AIM OF THE TASK: Within the entries below, find the lines that hold "transition" and report only how many there are.

DATA UNDER STUDY:

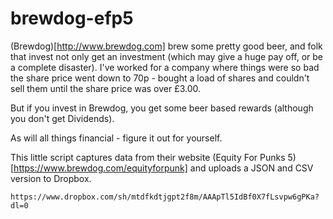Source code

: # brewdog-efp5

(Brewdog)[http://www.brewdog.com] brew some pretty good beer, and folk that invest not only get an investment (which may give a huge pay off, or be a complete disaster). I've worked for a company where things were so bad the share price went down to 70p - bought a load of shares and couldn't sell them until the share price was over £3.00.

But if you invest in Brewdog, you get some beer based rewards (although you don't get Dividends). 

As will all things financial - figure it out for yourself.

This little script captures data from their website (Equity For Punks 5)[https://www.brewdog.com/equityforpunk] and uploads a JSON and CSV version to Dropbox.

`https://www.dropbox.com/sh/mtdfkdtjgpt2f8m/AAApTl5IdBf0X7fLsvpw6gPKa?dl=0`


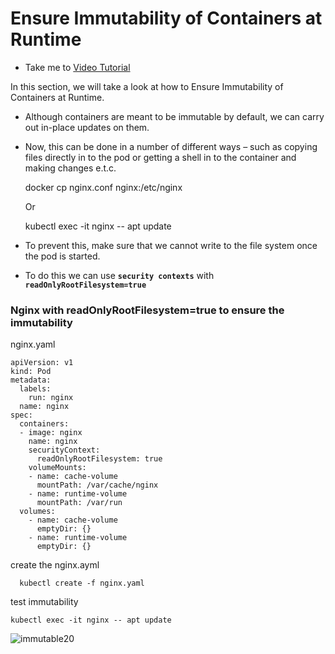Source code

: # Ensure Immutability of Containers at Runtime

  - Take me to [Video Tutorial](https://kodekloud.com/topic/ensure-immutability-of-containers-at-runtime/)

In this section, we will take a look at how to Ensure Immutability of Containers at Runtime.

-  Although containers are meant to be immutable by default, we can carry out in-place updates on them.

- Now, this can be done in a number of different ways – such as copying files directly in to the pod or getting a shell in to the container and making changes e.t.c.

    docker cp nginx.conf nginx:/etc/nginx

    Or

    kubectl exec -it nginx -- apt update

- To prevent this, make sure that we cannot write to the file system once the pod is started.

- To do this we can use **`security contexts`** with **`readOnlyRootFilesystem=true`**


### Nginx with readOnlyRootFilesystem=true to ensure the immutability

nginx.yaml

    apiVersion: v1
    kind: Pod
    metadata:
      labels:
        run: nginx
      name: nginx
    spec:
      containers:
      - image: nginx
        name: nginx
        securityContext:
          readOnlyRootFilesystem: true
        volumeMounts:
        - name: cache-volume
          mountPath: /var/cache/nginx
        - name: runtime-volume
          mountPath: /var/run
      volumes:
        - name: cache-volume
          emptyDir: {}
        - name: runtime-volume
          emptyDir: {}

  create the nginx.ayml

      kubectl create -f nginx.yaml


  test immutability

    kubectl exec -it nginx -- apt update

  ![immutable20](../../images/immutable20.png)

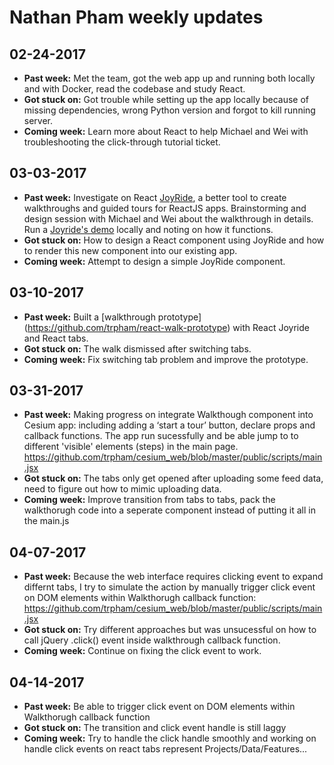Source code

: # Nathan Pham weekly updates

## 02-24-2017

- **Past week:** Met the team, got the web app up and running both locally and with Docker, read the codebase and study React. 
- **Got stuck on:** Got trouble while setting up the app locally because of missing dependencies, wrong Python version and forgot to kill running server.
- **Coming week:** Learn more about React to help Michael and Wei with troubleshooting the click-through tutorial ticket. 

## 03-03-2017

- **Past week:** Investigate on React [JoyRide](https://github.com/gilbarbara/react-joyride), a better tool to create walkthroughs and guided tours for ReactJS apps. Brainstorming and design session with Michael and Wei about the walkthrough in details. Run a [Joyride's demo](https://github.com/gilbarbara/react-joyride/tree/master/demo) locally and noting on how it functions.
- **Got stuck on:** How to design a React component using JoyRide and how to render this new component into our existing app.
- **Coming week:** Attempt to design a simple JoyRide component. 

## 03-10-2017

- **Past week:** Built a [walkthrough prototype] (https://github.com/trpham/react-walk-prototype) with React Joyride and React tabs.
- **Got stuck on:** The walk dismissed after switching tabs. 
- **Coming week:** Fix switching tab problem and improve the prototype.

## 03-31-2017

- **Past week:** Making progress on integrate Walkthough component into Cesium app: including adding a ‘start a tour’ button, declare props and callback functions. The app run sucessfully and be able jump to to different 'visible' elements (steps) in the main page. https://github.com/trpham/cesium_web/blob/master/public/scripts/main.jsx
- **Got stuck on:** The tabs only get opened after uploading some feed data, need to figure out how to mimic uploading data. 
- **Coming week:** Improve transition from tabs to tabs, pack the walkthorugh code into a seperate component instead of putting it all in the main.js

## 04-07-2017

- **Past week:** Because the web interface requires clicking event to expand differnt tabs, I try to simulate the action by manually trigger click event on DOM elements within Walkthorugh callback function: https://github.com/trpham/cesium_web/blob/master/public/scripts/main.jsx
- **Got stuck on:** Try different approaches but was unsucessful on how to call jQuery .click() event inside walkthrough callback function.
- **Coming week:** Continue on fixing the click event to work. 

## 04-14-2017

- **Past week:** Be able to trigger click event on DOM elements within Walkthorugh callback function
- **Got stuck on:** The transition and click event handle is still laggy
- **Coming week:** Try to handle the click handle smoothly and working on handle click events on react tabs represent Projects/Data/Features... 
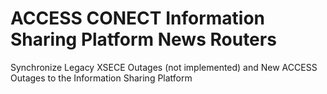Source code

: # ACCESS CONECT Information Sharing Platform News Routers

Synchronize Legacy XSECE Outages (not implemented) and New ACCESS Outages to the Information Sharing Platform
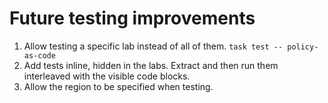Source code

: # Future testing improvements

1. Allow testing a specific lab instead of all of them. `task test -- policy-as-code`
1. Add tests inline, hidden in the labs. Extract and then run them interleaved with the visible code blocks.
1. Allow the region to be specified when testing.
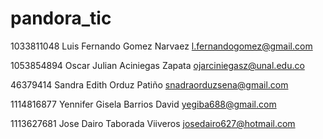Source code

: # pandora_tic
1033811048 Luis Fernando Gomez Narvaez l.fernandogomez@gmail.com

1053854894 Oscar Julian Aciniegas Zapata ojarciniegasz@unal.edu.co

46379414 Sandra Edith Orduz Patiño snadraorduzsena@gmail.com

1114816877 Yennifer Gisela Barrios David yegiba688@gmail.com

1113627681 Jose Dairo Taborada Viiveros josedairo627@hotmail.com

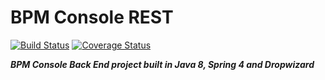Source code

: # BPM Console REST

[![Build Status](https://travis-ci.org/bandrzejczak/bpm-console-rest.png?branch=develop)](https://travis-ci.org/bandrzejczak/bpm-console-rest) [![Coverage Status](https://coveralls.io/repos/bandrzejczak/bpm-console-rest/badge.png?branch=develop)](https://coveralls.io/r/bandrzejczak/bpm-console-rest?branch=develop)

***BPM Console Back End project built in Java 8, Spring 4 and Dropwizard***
--
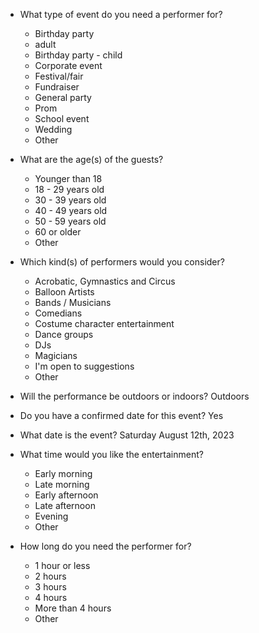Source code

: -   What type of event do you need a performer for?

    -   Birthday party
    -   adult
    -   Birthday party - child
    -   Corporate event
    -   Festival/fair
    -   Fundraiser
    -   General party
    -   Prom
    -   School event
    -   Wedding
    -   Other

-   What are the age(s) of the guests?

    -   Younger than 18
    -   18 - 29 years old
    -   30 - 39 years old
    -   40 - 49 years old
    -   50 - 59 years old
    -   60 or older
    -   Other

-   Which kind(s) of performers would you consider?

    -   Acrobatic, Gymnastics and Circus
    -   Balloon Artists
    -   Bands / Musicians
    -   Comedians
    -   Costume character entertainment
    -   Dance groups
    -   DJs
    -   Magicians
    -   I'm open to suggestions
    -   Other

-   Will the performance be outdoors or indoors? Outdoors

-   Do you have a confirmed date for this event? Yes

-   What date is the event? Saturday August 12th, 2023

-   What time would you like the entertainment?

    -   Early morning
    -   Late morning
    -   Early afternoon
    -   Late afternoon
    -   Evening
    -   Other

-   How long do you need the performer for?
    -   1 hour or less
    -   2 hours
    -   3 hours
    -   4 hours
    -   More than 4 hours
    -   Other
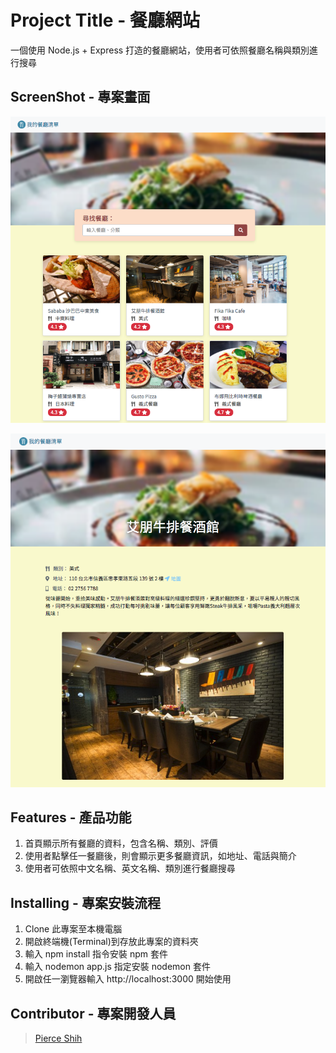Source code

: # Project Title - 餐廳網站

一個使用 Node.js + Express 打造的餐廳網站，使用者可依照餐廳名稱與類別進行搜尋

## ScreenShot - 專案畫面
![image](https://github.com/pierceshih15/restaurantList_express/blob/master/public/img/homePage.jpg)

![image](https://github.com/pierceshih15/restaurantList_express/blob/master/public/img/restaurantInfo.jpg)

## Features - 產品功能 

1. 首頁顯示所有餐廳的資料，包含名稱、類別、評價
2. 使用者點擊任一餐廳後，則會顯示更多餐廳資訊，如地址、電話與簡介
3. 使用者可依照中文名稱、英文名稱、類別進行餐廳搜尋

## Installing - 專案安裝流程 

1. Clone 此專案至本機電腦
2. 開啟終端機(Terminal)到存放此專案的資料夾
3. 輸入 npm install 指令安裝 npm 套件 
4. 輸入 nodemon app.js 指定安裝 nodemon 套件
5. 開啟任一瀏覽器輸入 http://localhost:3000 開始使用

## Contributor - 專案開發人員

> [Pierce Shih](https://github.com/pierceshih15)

THE COMPLETED TASK: 2